[Start of section]
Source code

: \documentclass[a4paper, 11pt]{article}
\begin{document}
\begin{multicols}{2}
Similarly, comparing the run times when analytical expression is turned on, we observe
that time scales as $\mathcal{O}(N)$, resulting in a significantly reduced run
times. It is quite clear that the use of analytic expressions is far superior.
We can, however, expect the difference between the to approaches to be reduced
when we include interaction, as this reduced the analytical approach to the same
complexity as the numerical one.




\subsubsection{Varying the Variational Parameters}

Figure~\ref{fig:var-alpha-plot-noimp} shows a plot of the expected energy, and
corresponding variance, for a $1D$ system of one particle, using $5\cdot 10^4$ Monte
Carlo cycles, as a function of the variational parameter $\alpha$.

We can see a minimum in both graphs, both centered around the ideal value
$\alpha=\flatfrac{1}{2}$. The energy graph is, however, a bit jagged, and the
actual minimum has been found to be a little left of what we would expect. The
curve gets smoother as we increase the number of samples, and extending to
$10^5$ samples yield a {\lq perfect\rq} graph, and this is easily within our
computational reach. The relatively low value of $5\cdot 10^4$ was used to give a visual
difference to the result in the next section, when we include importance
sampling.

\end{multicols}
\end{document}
[End of section]
[Start of section]
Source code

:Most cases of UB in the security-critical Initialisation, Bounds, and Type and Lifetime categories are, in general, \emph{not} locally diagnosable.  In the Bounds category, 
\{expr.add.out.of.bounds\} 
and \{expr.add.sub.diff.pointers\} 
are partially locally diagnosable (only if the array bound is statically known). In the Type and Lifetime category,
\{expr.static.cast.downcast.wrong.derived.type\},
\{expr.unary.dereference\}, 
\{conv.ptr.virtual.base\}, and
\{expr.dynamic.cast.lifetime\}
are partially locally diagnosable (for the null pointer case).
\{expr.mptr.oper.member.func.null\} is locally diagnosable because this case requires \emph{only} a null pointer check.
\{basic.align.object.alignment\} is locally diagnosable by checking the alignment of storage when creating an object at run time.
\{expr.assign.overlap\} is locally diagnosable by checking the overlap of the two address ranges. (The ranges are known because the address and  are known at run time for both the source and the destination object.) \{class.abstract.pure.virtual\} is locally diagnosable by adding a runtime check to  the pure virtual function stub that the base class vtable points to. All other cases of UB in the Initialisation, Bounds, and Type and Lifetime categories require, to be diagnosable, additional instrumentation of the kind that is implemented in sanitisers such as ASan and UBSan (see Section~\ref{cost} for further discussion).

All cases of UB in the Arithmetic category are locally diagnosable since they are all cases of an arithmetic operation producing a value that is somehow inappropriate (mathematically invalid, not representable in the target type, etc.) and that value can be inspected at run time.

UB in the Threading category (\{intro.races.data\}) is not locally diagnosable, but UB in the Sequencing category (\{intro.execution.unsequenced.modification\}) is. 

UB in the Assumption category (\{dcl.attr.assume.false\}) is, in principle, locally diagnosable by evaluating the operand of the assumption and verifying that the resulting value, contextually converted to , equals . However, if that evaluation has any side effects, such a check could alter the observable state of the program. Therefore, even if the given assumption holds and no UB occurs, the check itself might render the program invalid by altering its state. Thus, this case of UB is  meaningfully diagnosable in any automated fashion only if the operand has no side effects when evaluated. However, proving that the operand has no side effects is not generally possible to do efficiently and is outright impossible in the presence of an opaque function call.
[End of section]
» Exercise brief:
Give back exactly the lines above starting at the line where "when we include interaction, as" appears and ending at the line where "corresponding variance, for" appears, both included, with no other lines.

» Solution to this task:
when we include interaction, as this reduced the analytical approach to the same
complexity as the numerical one.




\subsubsection{Varying the Variational Parameters}

Figure~\ref{fig:var-alpha-plot-noimp} shows a plot of the expected energy, and
corresponding variance, for a $1D$ system of one particle, using $5\cdot 10^4$ Monte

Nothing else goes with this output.